Paulo Ferreira: “O meu sonho é ter uma equipa de ciclismo em Gondomar”

O ciclista gondomarense teve uma carreira recheada de títulos / Foto: Pedro Santos Ferreira

O ciclista gondomarense teve uma carreira recheada de títulos / Foto: Pedro Santos Ferreira

Há 43 anos Paulo Ferreira nascia para o ciclismo. O gondomarense de gema foi sempre ligado à terra que o viu crescer e ainda hoje vive no concelho. Marcou a história da modalidade nos anos 90 e passou por nove equipas, desde o Centro Ciclista de Gondomar, à Sicasal e ao SL Benfica. Em 2011, lançou um livro onde conta as histórias de uma carreira profissional recheada de títulos, mas conta ao Vivacidade que afinal, o dever para com os ciclistas ainda não está cumprido.

Em 1984, quando viu o ciclista Paulo Ferreira a vencer uma etapa da Volta a França, sentiu que um dia podia estar naquele lugar?
(risos) A minha história é ainda mais incrível. Nessa altura vendia fruta e estudava. O objetivo, quando passei para o quarto ano de escolaridade era ter uma bicicleta BMX oferecida pelo meu pai. Quando a recebi, ia para a escola de bicicleta e quando ia vender fruta no Alto da Serra o senhor Daniel, um cliente da minha mãe que tinha sido bicicleta de estrada, desafiou-me um dia a fazer um treino com ele. Eu fui com a minha BMX e acompanhei-o, mesmo na subida. Fiz 60km numa bicicleta BMX e fiquei completamente esgotado e cheio de fome, mas a partir desse dia tudo começou. Depois conheci o Império dos Santos que me emprestou uma bicicleta e aconselhou-me a ter alguns cuidados com a alimentação. Ele era o mestre do ciclismo.

Em 1986, começa a competir como amador pelo Centro Ciclista de Gondomar, onde o seu pai era membro da direção. Como foi esse início no ciclismo?
Só queria ir na frente a puxar pelos outros ciclistas. A primeira corrida que fiz, sem treinos, fiquei em sexto lugar. Na corrida de Gondomar já estava tudo a gritar pelo “Paulinho, de Gondomar” e nessa noite eu nem dormi, com os nervos.

Mas o envolvimento no ciclismo foi familiar, porque o seu irmão também era mecânico da equipa. Esse apoio foi importante na sua carreira?
Sim, foi sempre. Eu não sabia o que era lavar uma bicicleta porque ele não me deixava fazer isso. A família foi sempre um grande apoio, a par dos gondomarenses.

É dessa forma que surge o seu interesse pela mecânica?
Sempre gostei de mecânica. Nas minhas horas livres ia sempre para a loja do Império dos Santos, afinava os travões, ajeitava as rodas e fazia um pouco de tudo.

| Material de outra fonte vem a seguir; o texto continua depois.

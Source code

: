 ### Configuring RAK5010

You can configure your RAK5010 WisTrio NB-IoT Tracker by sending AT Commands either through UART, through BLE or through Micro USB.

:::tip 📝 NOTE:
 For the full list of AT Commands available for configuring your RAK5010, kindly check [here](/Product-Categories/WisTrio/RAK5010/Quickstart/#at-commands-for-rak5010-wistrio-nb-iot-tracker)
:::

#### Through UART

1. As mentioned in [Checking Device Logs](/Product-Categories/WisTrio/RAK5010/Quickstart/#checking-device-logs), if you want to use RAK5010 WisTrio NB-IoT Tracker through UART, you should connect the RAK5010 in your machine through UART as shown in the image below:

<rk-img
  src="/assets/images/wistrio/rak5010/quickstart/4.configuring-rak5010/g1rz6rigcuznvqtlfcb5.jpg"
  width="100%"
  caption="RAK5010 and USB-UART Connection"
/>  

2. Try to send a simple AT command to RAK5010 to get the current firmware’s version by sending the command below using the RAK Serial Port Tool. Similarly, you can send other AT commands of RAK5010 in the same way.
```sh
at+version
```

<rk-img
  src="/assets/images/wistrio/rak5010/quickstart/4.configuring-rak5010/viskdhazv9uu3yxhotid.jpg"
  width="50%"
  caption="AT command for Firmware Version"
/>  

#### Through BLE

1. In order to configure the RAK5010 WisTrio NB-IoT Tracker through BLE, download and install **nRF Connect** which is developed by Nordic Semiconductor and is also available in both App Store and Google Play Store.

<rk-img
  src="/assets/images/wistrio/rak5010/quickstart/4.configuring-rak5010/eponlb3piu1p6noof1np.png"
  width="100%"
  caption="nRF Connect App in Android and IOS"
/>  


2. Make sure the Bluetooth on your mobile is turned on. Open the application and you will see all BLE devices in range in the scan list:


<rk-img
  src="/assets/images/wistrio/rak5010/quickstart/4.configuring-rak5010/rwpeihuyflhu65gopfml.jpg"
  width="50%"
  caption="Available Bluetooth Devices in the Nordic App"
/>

O Império dos Santos que lhe emprestou uma bicicleta e não só…
É verdade. E eu estimava tudo o que me emprestavam porque sentia que me queriam ajudar. O Império dos Santos emprestou-me uma bicicleta para treinar, porque eu não tinha hipótese de ter uma. Só o facto de ser uma bicicleta dele, para mim era tudo. A primeira vez que corri com uma bicicleta dele fiquei em quinto lugar. Depois dessa corrida ele disse-me que eu ia correr a Volta dos Descobrimentos, que era uma corrida inserida na celebração dos 500 anos dos Descobrimentos Portugueses. Acabei por vencer essa prova.

Em 1989, assina pela equipa Tensai ainda como amador, mas não era só ciclista da empresa…
Não, também era funcionário porque sempre trabalhei. Nunca me faltou nada a mim e ao meu irmão, mas os meus pais chegaram a passar fome e eu queria trabalhar para ajudar a família. Fui para a Tensai com a condição de trabalhar e treinar ao mesmo tempo. Quando venci a Volta dos Descobrimentos a Tensai disse-me que ia dedicar-me em exclusivo ao ciclismo. A partir daí começaram a dizer que eu ia dar ciclista.